**Exercise objective**
From the line with "11:58:58.715 +00:00] [INFO] [split_region.go:233]" through the final line of the entries below, write out each line exactly and nothing else.

**Information**
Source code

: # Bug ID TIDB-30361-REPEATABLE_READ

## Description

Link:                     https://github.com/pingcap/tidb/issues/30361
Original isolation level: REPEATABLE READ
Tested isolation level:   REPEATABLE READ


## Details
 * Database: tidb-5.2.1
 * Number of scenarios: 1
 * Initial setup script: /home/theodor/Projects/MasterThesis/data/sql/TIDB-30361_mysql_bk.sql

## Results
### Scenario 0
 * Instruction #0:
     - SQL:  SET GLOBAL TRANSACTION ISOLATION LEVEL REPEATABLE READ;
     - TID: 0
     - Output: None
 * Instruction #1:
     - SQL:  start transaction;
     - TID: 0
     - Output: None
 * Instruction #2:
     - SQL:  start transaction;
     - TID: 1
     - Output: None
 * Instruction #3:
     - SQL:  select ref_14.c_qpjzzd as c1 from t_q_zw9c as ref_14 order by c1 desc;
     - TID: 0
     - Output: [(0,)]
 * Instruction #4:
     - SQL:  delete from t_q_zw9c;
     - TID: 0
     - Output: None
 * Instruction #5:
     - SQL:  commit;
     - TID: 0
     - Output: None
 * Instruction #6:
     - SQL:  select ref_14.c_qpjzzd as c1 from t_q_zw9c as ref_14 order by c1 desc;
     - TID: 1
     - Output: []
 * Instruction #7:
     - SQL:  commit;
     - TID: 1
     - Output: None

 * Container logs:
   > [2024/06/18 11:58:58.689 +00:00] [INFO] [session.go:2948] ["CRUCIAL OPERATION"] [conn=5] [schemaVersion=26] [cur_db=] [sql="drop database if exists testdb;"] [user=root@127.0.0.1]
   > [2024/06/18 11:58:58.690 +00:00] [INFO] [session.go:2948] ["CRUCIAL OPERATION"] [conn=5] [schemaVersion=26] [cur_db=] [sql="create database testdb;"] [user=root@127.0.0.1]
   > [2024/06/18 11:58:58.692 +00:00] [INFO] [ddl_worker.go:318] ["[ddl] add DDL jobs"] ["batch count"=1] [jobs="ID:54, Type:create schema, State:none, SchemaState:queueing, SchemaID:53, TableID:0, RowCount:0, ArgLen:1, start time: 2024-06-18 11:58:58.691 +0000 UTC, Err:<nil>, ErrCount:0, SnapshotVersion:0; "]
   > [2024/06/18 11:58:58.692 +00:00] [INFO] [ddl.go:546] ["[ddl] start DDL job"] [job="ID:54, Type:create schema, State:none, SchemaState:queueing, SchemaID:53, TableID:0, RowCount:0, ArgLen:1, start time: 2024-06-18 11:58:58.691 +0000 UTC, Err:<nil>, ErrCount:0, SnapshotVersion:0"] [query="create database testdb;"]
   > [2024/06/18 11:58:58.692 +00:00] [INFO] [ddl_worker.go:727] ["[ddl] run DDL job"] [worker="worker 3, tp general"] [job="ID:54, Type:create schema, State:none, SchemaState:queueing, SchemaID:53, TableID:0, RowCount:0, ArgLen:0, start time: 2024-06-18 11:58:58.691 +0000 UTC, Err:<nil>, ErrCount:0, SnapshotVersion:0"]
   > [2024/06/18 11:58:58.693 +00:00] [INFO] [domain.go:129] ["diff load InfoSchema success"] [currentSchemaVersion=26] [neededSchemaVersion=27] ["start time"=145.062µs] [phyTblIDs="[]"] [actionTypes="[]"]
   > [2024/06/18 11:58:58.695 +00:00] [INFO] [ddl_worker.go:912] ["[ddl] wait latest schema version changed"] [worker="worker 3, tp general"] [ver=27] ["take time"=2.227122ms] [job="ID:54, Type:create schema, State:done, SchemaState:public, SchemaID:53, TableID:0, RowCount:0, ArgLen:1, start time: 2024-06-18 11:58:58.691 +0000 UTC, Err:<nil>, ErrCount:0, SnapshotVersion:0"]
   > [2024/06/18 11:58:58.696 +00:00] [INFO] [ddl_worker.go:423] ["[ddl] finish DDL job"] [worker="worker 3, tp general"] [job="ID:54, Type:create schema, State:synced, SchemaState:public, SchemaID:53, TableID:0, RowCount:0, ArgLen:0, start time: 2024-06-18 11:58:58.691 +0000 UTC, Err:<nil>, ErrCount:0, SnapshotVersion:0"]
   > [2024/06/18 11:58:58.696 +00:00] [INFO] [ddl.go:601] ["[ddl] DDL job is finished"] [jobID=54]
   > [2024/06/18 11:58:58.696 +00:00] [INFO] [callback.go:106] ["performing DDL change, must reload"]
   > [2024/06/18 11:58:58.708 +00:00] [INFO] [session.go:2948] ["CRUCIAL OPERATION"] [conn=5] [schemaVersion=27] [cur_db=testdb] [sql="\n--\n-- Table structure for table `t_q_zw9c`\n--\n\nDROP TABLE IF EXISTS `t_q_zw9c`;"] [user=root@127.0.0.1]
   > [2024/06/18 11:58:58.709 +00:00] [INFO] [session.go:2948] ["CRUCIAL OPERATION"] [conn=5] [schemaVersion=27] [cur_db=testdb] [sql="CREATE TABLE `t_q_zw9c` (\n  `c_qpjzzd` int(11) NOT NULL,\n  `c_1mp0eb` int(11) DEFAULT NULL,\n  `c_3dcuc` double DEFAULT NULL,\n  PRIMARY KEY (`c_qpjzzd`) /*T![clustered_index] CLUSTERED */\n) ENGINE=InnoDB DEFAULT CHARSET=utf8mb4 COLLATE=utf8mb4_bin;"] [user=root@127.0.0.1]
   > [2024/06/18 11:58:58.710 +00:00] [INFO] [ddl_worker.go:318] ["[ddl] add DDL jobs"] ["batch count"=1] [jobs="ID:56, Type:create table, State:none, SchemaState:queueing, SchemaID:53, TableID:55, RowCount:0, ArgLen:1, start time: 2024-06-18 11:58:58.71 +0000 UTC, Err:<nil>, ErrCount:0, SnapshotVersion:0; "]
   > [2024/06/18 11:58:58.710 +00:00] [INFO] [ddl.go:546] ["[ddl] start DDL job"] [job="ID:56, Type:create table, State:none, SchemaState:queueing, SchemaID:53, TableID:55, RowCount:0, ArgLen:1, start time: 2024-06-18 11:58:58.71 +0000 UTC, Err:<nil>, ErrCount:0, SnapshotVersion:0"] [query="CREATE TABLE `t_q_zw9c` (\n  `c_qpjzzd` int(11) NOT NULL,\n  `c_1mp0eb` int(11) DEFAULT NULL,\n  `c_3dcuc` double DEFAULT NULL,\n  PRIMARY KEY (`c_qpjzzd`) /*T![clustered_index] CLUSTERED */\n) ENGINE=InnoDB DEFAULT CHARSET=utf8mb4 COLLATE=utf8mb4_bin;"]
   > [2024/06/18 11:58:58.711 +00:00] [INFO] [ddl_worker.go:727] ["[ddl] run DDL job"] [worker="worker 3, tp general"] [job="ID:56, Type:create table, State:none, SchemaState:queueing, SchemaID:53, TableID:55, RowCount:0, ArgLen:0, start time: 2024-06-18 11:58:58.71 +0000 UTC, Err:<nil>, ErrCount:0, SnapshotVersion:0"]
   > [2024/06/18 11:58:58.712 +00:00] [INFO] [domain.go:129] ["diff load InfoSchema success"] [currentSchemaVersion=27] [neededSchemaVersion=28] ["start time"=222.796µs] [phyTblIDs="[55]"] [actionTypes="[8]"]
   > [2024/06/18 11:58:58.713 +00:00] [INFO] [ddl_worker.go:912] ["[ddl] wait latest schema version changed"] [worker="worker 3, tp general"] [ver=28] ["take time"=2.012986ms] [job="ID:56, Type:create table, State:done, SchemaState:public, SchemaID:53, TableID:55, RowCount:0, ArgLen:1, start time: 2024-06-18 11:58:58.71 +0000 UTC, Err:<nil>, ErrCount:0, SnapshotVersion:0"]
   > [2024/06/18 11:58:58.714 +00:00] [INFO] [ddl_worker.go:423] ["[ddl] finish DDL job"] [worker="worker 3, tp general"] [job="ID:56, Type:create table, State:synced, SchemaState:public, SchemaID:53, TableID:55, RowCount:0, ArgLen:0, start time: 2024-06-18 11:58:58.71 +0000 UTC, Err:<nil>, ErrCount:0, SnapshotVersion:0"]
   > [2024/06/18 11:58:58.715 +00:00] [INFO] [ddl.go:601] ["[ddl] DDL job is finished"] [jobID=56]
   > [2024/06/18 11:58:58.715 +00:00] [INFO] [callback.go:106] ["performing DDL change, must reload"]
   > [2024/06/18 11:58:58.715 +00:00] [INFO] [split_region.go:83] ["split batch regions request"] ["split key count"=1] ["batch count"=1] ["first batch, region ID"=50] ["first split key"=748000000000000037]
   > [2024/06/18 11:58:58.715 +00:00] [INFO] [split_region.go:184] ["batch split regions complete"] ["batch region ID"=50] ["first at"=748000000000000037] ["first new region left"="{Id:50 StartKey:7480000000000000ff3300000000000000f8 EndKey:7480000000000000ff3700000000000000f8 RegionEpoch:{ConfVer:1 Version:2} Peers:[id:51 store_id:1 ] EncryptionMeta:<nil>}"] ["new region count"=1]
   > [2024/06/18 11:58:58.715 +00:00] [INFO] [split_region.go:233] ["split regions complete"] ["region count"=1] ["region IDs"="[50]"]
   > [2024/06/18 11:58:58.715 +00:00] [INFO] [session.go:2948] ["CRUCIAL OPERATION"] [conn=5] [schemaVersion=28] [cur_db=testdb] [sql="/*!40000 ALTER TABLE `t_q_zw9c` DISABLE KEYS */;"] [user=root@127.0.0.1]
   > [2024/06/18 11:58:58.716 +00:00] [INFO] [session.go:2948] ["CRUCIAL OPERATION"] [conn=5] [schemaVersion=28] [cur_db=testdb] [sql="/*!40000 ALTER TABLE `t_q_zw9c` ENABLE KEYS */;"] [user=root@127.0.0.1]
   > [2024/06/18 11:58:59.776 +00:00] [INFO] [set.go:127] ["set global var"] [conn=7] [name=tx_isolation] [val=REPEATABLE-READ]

**Task answer**
   > [2024/06/18 11:58:58.715 +00:00] [INFO] [split_region.go:233] ["split regions complete"] ["region count"=1] ["region IDs"="[50]"]
   > [2024/06/18 11:58:58.715 +00:00] [INFO] [session.go:2948] ["CRUCIAL OPERATION"] [conn=5] [schemaVersion=28] [cur_db=testdb] [sql="/*!40000 ALTER TABLE `t_q_zw9c` DISABLE KEYS */;"] [user=root@127.0.0.1]
   > [2024/06/18 11:58:58.716 +00:00] [INFO] [session.go:2948] ["CRUCIAL OPERATION"] [conn=5] [schemaVersion=28] [cur_db=testdb] [sql="/*!40000 ALTER TABLE `t_q_zw9c` ENABLE KEYS */;"] [user=root@127.0.0.1]
   > [2024/06/18 11:58:59.776 +00:00] [INFO] [set.go:127] ["set global var"] [conn=7] [name=tx_isolation] [val=REPEATABLE-READ]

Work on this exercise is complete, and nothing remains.